When muni rates for VWITX rose over 4% earlier this month, we saw investors snap up the attractive yields. A similar pattern occurred across the other funds I investigated. We remain well above the price lows from early March, though yields remain historically high relative to those available from Treasuries. By way of comparison, the Vanguard Intermediate Term Treasury Fund (VFITX) averages a maturity of six years and is currently yielding 2.79%.

The risk premium built into the munis is also evident among other bonds. For as close to an apples-to-apples comparison, I took a look at Vanguard's Intermediate-Term Investment-Grade Fund (VFICX). It has an average maturity of 7.8 years and over three-quarters of its holdings rated A or above. The most recent posted yield is 4.97%--again notably higher than the yields on Treasuries or bank CDs. It's interesting to note that VFICX is also trading above its recent lows, as yields over 5% found investor interest.

We saw harrowing declines in both munis (VWITX) and investment grade bonds (VFICX) in 2000, reflecting similar fears of default. Those bond markets recovered sharply well in advance of the stock market lows, reflecting reduced fears in the face of Fed easing. We're now getting significant Fed easing and bonds are off their highest yields. That has me looking for evidence of continued confidence among bond investors to see if the Fed's ministrations can help these markets turn the corner now as they did in 2000.

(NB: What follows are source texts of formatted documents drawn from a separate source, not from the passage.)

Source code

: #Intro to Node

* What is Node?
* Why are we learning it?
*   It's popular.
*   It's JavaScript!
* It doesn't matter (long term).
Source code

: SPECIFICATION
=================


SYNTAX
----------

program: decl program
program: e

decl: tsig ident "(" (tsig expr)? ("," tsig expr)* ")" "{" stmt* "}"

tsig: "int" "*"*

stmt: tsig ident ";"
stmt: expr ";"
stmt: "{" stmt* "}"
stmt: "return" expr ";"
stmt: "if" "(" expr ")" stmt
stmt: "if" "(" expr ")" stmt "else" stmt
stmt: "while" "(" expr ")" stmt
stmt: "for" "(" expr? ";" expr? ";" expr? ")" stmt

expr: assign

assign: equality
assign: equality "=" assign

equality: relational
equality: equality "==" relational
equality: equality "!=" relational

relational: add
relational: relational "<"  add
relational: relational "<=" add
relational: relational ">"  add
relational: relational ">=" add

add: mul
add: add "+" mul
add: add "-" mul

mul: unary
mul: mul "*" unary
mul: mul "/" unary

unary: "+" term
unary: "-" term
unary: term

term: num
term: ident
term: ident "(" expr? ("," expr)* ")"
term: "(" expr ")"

In that sense, these bond markets are excellent sentiment gauges. If the Fed's actions bring stability and confidence to the financial system, these yields should be very attractive and attract continued buying. If, however, we see sustained risk premia and even worsening bond prices in the face of aggressive Fed actions, then we have to look at the real possibility that these are not pricing anomalies and, instead, reflect anticipations of much worse things to come for debt issuers.